Fayetteville’s city council voted 10-0 to accept a memorandum of understanding to build a ballpark for a franchise, the Fayetteville Observer reported Wednesday night.
The deal calls for the stadium to be completed by 2019 and includes a 30-year lease that would begin when the franchise first occupies the stadium, according to the newspaper.
“The City Council views this project as so much more than a baseball stadium—we see it as an economic development catalyst for Fayetteville,” mayor Nat Robertson told the newspaper. “As we move forward in this process, we are taking an approach that will benefit our community economically and provide our residents with excellent entertainment, retail and dining options, in addition to being able to see some world-class baseball in downtown Fayetteville.”
The MOU is non-binding but a binding agreement could be done within 45-60 days, according to the newspaper. A team could play in Fayetteville as early as next season.
The Astros are currently affiliated with the Lancaster JetHawks of the California League; the team is owned by Jake Kerr and is one of the league’s more successful franchises, unlikely to move. More likely, the Astros would purchase another franchise and move it to Fayetteville, if a final agreement is reached.
It’s expected that two Cal League franchises, High Desert and Bakersfield, would shift to the Carolina League with Fayetteville and Kinston, N.C., being their new homes.
Jason Freier of Hardball Capital, an investment and consulting firm based in Atlanta that has a stake in three minor league teams—low Class A Fort Wayne (Padres), Double-A Chattanooga (Dodgers) and low Class A Columbia (Mets)—is consulting for the city of Fayetteville on the deal.
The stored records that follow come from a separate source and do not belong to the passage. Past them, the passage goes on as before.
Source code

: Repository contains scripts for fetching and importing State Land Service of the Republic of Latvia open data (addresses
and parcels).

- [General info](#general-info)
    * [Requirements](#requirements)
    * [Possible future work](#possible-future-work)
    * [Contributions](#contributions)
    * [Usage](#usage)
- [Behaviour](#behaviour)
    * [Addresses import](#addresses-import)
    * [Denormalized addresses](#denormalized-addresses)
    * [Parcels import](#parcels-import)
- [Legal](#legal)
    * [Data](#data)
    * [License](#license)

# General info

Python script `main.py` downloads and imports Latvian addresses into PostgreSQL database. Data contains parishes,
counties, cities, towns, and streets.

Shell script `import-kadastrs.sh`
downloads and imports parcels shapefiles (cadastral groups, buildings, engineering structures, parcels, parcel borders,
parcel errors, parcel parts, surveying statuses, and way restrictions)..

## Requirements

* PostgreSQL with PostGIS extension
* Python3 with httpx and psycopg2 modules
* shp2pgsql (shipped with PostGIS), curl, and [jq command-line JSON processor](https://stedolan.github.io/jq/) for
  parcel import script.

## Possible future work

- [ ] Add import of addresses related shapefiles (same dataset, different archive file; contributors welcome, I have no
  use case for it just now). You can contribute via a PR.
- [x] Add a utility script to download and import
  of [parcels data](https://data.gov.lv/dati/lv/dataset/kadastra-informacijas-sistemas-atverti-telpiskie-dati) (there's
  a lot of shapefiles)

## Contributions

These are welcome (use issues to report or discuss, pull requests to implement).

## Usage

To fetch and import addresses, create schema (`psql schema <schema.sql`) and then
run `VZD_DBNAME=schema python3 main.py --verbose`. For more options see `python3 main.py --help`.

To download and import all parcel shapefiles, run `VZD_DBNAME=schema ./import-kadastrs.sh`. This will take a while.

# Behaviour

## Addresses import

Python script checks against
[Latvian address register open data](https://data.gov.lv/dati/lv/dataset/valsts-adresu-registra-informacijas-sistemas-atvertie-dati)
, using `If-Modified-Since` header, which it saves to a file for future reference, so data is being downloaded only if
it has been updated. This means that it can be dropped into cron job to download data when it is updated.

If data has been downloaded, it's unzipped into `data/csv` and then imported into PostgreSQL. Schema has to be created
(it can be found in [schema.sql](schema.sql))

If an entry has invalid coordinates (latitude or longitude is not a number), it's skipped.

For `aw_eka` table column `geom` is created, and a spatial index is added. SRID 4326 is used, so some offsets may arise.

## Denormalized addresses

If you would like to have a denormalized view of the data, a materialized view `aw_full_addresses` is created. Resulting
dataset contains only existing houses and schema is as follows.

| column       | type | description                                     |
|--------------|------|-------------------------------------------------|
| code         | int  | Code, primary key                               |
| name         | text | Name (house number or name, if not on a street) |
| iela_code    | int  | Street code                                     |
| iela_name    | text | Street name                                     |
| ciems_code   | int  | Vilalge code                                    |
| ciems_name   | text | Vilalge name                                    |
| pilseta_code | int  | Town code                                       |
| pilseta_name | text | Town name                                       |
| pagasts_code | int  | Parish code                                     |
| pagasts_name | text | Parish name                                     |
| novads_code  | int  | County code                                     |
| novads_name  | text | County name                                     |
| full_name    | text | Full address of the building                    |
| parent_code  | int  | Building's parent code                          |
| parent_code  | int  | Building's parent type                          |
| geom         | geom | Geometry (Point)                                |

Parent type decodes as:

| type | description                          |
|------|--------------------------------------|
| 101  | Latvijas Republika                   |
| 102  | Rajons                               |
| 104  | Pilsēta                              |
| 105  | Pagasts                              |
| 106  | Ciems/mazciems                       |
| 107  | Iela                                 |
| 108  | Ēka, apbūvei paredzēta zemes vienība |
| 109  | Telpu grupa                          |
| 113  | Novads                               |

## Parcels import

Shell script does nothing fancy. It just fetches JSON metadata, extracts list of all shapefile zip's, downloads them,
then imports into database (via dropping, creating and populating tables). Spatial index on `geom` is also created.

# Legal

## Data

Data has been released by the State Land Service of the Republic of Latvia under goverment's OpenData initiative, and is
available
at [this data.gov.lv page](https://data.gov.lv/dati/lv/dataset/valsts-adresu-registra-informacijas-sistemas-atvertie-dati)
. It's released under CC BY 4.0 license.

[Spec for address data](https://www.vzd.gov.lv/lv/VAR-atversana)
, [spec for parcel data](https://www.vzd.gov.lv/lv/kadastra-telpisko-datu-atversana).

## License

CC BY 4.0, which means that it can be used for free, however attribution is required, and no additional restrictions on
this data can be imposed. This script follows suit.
A team could play in Fayetteville as soon as 2017, Freier said, but where it would play is a down-the-road discussion.
“In terms of where a team might play until a (new) stadium is built has not been discussed. All of the energy has been directed to the long-term solution,” he told BA last week. “Obviously, no new ballpark would be ready for next season. But the question of where the team might play is secondary.”
J.P. Riddle Stadium, which was home of the South Atlantic League franchise that played in Fayetteville from 1987-2001, remains in use, occupied by the Fayetteville SwampDogs of the summer collegiate Coastal Plain League. It likely would require a standards waiver from Minor League Baseball to serve as a temporary high Class A home, however.
According to the Observer, a new stadium could result on an annual basis to $7.2 million in economic output, $1.7 million in annual labor income and $365,000 in additional tax revenue. The Astros will pay $250,000 a year in rent to the city, with that amount rising after every fifth year for a total of more than $9 million.